Mr. Steiner regrets that he could not be with you today. He very much looks forward to joining you next week to participate in the discussions of the high-level segment and closing session of these extraordinary meetings.

Ladies and gentlemen, distinguished delegates,

This marks a milestone in the development of these three legally autonomous agreements.

The manner in which the meetings are organized is but one indication of the innovative spirit which has flowed into chemicals and waste MEAs’ work, a process captured by the phrase, ‘sustainable synergies’.

Synergies mean much more than the organization of meetings, more than the combining of the secretariats of the three conventions into an integrated, comprehensive organization.

Synergies is the spirit in which work on implementation of the conventions is done, one that combines an approach for the sound management of chemicals and waste at all levels that responds in an effective, efficient, coherent and coordinated manner to new and emerging issues and challenges.

The synergies process among the Conventions constitutes the first international effort to streamline environmental governance and as such has been on the leading edge of efforts to harmonize and improve cooperation and coordination between MEAs.

It is a key part of the long-term effort to gear international environmental governance to the challenges of the 21st century.

I applaud your courage in taking the synergies process to the next, higher stage of development, one that breaks the mold and continues to recast the framework of global environmental governance.

Ladies and gentlemen, distinguished delegates,

The adoption of The Future We Want at Rio+20 and its endorsement by the UN General Assembly has reaffirmed the target, set in 2002 at the World Summit on Sustainable Development in Johannesburg, to by 2020 ensure that" chemicals are produced and used in ways that minimize significant adverse impacts on human health and the environment".At the Rio conference, Governments recognized the significant contributions to sustainable development made by the chemicals and wastes multilateral environmental agreements. In the year following the Rio+20 Conference, the world’s attention has been riveted on chemicals and waste management as never before.

The 3rd International Conference on Chemicals Management, meeting under UNEP’s auspices in Nairobi last September, agreed to take forward work on five emerging issues,including hazardous substances within the lifecycle of electronic products.

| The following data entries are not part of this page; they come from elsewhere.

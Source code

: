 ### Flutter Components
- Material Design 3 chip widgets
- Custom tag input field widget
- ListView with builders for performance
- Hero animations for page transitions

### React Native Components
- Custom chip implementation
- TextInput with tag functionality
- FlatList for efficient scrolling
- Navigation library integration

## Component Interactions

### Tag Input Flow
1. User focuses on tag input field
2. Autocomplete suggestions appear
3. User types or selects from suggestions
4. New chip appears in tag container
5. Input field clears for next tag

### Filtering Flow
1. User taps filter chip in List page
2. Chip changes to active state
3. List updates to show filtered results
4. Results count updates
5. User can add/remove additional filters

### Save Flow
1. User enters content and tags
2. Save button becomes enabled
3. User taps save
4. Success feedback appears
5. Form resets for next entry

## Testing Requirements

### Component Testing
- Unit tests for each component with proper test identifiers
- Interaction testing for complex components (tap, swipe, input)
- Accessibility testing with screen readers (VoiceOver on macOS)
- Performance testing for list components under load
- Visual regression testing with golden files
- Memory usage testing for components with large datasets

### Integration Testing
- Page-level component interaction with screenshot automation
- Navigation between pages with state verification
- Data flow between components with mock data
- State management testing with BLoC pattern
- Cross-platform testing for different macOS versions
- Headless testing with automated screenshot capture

The publication of the first Global Chemicals Outlook and the Costs of Inaction report have demonstrated the unacceptable toll on human health the mismanagement of pesticides place on developing countries.

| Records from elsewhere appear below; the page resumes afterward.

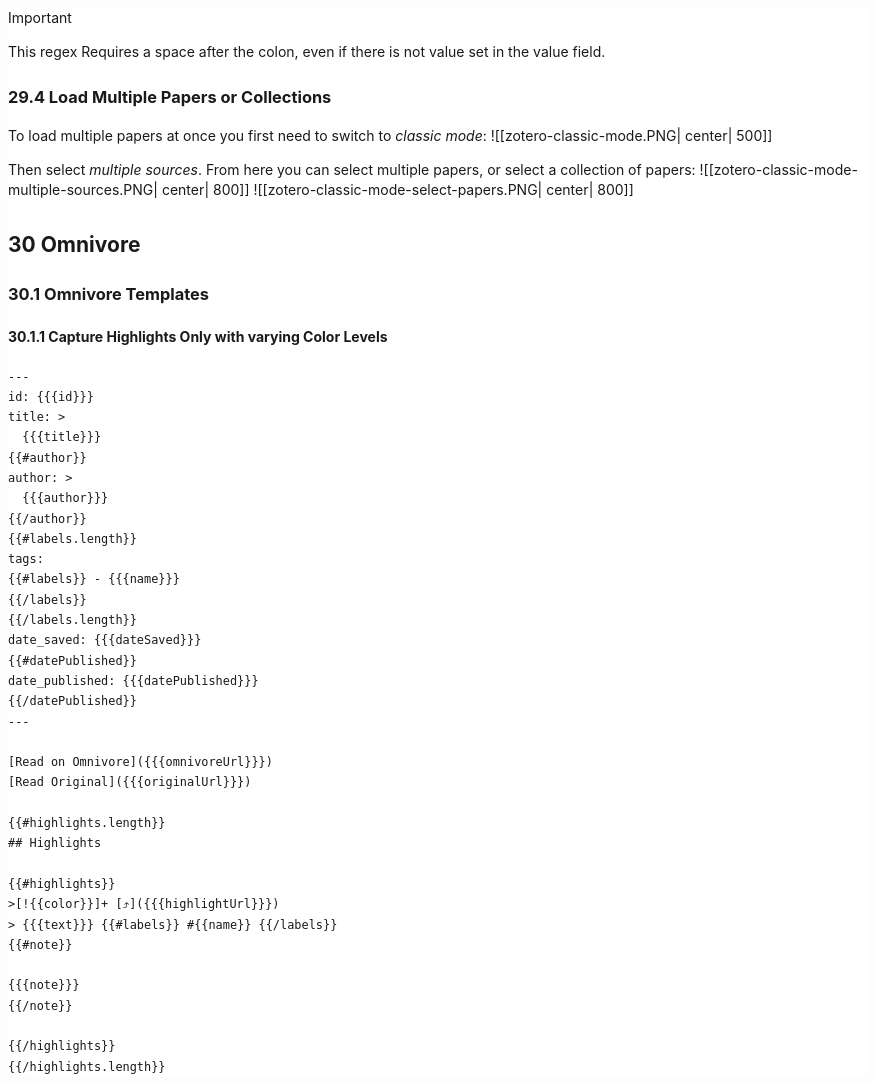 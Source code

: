 >[!important]
> This regex Requires a space after the colon, even if there is not value set in the value field.

### 29.4 Load Multiple Papers or Collections

To load multiple papers at once you first need to switch to _classic mode_:
![[zotero-classic-mode.PNG| center| 500]]

Then select _multiple sources_. From here you can select multiple papers, or select a collection of papers:
![[zotero-classic-mode-multiple-sources.PNG| center| 800]]
![[zotero-classic-mode-select-papers.PNG| center| 800]]

## 30 Omnivore

### 30.1 Omnivore Templates
#### 30.1.1 Capture Highlights Only with varying Color Levels

```
---
id: {{{id}}}
title: >
  {{{title}}}
{{#author}}
author: >
  {{{author}}}
{{/author}}
{{#labels.length}}
tags:
{{#labels}} - {{{name}}}
{{/labels}}
{{/labels.length}}
date_saved: {{{dateSaved}}}
{{#datePublished}}
date_published: {{{datePublished}}}
{{/datePublished}}
---

[Read on Omnivore]({{{omnivoreUrl}}})
[Read Original]({{{originalUrl}}})

{{#highlights.length}}
## Highlights

{{#highlights}}
>[!{{color}}]+ [⤴️]({{{highlightUrl}}})
> {{{text}}} {{#labels}} #{{name}} {{/labels}}
{{#note}}

{{{note}}}
{{/note}}

{{/highlights}}
{{/highlights.length}}
```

The agreement reached in Geneva last January on the future global instrument on Mercury was another major step toward securing The Future We Want.

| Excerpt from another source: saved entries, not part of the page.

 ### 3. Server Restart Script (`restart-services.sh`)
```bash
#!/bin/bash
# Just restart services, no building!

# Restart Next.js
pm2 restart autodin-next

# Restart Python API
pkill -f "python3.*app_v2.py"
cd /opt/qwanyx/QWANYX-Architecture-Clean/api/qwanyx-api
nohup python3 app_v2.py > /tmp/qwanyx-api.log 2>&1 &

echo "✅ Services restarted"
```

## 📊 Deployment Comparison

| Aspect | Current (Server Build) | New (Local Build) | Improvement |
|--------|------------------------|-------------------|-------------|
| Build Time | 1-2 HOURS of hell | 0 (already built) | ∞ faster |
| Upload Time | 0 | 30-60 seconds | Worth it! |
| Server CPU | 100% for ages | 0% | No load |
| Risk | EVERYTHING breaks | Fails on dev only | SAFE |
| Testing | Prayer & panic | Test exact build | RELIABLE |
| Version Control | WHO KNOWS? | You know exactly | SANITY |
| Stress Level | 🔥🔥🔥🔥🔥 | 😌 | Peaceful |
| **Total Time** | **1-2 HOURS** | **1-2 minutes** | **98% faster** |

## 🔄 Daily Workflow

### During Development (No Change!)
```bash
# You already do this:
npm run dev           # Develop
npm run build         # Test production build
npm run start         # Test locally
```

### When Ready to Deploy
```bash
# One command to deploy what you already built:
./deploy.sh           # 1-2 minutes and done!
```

The release of the State of Science of Endocrine Disrupting Chemicals 2012 and Summary for Decision-Makers at the UNEP Governing Council, and the adoption by that same body of a substantive decision on Chemicals and Waste Management, in February of this year, testified to the sobering challenges we face and the need to press ahead in the search for sustainable solutions to chemicals and waste management issues.

Ladies and gentlemen, distinguished delegates,

The conference agenda of Basel, Rotterdam and Stockholm conventions before you respond to these challenges.

To illustrate with but a few examples, the parties to the Basel Convention, will consider adoption of guidelines to address the environmentally sound management of electronic and electrical waste.

The parties to the Rotterdam Convention will consider proposals next week to add to the Convention’s Annex III pesticides and industrial chemicals to ensure informed actions can be taken to protect human health and the environment against their harmful effects.

And the parties to the Stockholm Convention will consider adding a widely used industrial chemical to the Convention’s Annex A, putting it on course for elimination from most applications.

Ladies and gentlemen, distinguished delegates,

As you move forward, UNEP may be counted upon as a close partner. With the strengthened mandate UNEP received following Rio+20 and the decision of the UN General Assembly to open UNEP up to universal membership, UNEP is now in an even better position to contribute to the success of the conventions.

UNEP and FAO have undertaken a review of the arrangements adopted pursuant to the “Synergies Decisions” on cooperation and coordination among the Basel, Rotterdam and Stockholm Conventions.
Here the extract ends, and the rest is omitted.